* **About this exercise**: Keeping every word intact, reproduce all of the records.

** Opening Data to examine block **

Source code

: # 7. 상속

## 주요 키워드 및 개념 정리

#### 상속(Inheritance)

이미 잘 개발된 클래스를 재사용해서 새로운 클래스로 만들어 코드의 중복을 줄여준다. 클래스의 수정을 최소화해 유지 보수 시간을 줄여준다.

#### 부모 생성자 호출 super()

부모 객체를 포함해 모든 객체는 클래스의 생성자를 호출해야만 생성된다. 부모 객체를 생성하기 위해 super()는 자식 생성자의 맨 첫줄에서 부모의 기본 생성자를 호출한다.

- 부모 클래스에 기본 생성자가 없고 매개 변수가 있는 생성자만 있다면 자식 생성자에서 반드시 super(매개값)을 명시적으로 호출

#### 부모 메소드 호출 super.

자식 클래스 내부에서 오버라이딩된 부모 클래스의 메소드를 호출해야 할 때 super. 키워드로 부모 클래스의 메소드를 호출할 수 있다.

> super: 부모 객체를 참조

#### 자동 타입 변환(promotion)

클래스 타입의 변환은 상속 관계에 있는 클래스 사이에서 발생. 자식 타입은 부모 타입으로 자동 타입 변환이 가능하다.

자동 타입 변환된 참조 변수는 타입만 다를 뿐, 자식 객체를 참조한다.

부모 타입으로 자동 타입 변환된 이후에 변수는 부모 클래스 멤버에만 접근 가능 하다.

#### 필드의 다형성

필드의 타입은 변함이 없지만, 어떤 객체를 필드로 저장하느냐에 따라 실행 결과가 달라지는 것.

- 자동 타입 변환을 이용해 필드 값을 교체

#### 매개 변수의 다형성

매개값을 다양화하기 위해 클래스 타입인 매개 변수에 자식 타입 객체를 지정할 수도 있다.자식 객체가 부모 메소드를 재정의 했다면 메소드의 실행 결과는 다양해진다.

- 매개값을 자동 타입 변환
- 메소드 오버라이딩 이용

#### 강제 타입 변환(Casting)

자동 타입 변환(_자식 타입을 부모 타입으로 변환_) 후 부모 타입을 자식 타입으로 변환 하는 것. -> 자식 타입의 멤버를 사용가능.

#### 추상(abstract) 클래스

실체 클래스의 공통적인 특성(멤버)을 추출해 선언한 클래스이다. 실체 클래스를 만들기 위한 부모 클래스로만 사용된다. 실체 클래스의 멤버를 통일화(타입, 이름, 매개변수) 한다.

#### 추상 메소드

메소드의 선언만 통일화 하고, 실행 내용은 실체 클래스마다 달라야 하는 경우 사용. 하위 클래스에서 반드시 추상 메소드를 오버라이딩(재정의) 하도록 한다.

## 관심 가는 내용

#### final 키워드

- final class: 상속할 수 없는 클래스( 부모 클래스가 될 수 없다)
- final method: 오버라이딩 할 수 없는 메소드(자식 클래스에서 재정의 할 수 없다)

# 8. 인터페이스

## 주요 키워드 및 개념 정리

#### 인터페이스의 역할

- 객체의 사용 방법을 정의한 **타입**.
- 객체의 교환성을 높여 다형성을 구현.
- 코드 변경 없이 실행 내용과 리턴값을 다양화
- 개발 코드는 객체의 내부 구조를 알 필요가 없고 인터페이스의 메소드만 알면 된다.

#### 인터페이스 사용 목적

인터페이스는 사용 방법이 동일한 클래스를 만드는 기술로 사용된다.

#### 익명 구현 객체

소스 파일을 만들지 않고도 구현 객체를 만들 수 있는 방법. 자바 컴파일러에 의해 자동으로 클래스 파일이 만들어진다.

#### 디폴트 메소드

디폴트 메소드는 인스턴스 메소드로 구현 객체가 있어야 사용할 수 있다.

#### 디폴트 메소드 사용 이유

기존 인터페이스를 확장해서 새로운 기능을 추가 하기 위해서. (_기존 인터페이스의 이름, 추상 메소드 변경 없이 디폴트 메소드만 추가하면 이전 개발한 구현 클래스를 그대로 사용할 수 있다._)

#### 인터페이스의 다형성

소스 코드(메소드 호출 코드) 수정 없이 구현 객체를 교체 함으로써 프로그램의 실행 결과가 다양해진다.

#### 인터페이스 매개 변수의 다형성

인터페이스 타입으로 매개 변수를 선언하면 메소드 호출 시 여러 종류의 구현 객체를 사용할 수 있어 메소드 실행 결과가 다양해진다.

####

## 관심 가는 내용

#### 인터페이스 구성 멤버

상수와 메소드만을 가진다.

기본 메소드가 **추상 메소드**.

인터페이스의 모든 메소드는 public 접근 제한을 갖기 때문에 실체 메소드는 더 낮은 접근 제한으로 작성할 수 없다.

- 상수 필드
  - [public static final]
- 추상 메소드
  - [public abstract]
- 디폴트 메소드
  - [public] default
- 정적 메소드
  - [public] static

** Closing Data to examine block **

* **Response for this exercise**:
Source code

: # 7. 상속

## 주요 키워드 및 개념 정리

#### 상속(Inheritance)

이미 잘 개발된 클래스를 재사용해서 새로운 클래스로 만들어 코드의 중복을 줄여준다. 클래스의 수정을 최소화해 유지 보수 시간을 줄여준다.

#### 부모 생성자 호출 super()

부모 객체를 포함해 모든 객체는 클래스의 생성자를 호출해야만 생성된다. 부모 객체를 생성하기 위해 super()는 자식 생성자의 맨 첫줄에서 부모의 기본 생성자를 호출한다.

- 부모 클래스에 기본 생성자가 없고 매개 변수가 있는 생성자만 있다면 자식 생성자에서 반드시 super(매개값)을 명시적으로 호출

#### 부모 메소드 호출 super.

자식 클래스 내부에서 오버라이딩된 부모 클래스의 메소드를 호출해야 할 때 super. 키워드로 부모 클래스의 메소드를 호출할 수 있다.

> super: 부모 객체를 참조

#### 자동 타입 변환(promotion)

클래스 타입의 변환은 상속 관계에 있는 클래스 사이에서 발생. 자식 타입은 부모 타입으로 자동 타입 변환이 가능하다.

자동 타입 변환된 참조 변수는 타입만 다를 뿐, 자식 객체를 참조한다.

부모 타입으로 자동 타입 변환된 이후에 변수는 부모 클래스 멤버에만 접근 가능 하다.

#### 필드의 다형성

필드의 타입은 변함이 없지만, 어떤 객체를 필드로 저장하느냐에 따라 실행 결과가 달라지는 것.

- 자동 타입 변환을 이용해 필드 값을 교체

#### 매개 변수의 다형성

매개값을 다양화하기 위해 클래스 타입인 매개 변수에 자식 타입 객체를 지정할 수도 있다.자식 객체가 부모 메소드를 재정의 했다면 메소드의 실행 결과는 다양해진다.

- 매개값을 자동 타입 변환
- 메소드 오버라이딩 이용

#### 강제 타입 변환(Casting)

자동 타입 변환(_자식 타입을 부모 타입으로 변환_) 후 부모 타입을 자식 타입으로 변환 하는 것. -> 자식 타입의 멤버를 사용가능.

#### 추상(abstract) 클래스

실체 클래스의 공통적인 특성(멤버)을 추출해 선언한 클래스이다. 실체 클래스를 만들기 위한 부모 클래스로만 사용된다. 실체 클래스의 멤버를 통일화(타입, 이름, 매개변수) 한다.

#### 추상 메소드

메소드의 선언만 통일화 하고, 실행 내용은 실체 클래스마다 달라야 하는 경우 사용. 하위 클래스에서 반드시 추상 메소드를 오버라이딩(재정의) 하도록 한다.

## 관심 가는 내용

#### final 키워드

- final class: 상속할 수 없는 클래스( 부모 클래스가 될 수 없다)
- final method: 오버라이딩 할 수 없는 메소드(자식 클래스에서 재정의 할 수 없다)

# 8. 인터페이스

## 주요 키워드 및 개념 정리

#### 인터페이스의 역할

- 객체의 사용 방법을 정의한 **타입**.
- 객체의 교환성을 높여 다형성을 구현.
- 코드 변경 없이 실행 내용과 리턴값을 다양화
- 개발 코드는 객체의 내부 구조를 알 필요가 없고 인터페이스의 메소드만 알면 된다.

#### 인터페이스 사용 목적

인터페이스는 사용 방법이 동일한 클래스를 만드는 기술로 사용된다.

#### 익명 구현 객체

소스 파일을 만들지 않고도 구현 객체를 만들 수 있는 방법. 자바 컴파일러에 의해 자동으로 클래스 파일이 만들어진다.

#### 디폴트 메소드

디폴트 메소드는 인스턴스 메소드로 구현 객체가 있어야 사용할 수 있다.

#### 디폴트 메소드 사용 이유

기존 인터페이스를 확장해서 새로운 기능을 추가 하기 위해서. (_기존 인터페이스의 이름, 추상 메소드 변경 없이 디폴트 메소드만 추가하면 이전 개발한 구현 클래스를 그대로 사용할 수 있다._)

#### 인터페이스의 다형성

소스 코드(메소드 호출 코드) 수정 없이 구현 객체를 교체 함으로써 프로그램의 실행 결과가 다양해진다.

#### 인터페이스 매개 변수의 다형성

인터페이스 타입으로 매개 변수를 선언하면 메소드 호출 시 여러 종류의 구현 객체를 사용할 수 있어 메소드 실행 결과가 다양해진다.

####

## 관심 가는 내용

#### 인터페이스 구성 멤버

상수와 메소드만을 가진다.

기본 메소드가 **추상 메소드**.

인터페이스의 모든 메소드는 public 접근 제한을 갖기 때문에 실체 메소드는 더 낮은 접근 제한으로 작성할 수 없다.

- 상수 필드
  - [public static final]
- 추상 메소드
  - [public abstract]
- 디폴트 메소드
  - [public] default
- 정적 메소드
  - [public] static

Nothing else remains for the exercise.